METHODS:The aims of this study were to study the effects of miR-2 on cerebral ischemia–reperfusion rats and to explore its further mechanism. Rats were assigned into sham, model, miR-22 control and miR-22 groups. Observation of neurological behaviors at 24 h after operation found that neurological functions were severely damaged in the model and miR-22 control groups and these damages were improved by miR-22. RT-PCR indicated that miR-22 mRNA level in the brain tissue was significantly decreased in the model and miR-22 control groups, but increased in the miR-22 group. TTC staining showed increased percentage of cerebral infarction volume in the model and miR-22 control groups and this increase was reduced by miR-22. Immunohistochemistry showed increased densities of CD34^+ and VEGF^+ microvessels in the cortex in the model and miR-22 control groups, which were further increased in the miR-22 group. ELISA showed increased serum VEGF and Ang-1 levels in the model and miR-22 control groups, which were also further increased in the miR-22 group.
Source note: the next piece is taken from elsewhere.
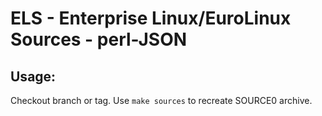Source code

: # ELS - Enterprise Linux/EuroLinux Sources - perl-JSON
 
## Usage:
  Checkout branch or tag. Use `make sources` to recreate  SOURCE0 archive.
Western blot analysis showed increased phosphorylation level of PI3K and Akt in brain tissue in the model and miR-22 control groups, which were further increased in the miR-22 group. Administration of LY294002, a specific PI3K pathway inhibitor, significantly reversed all the effects of miR-22 on rats in the model group. miR-22 exerts its neuroprotective and angiogenic functions via the PI3K/Akt signaling pathway, at least partly, in rats under cerebral ischemia–reperfusion.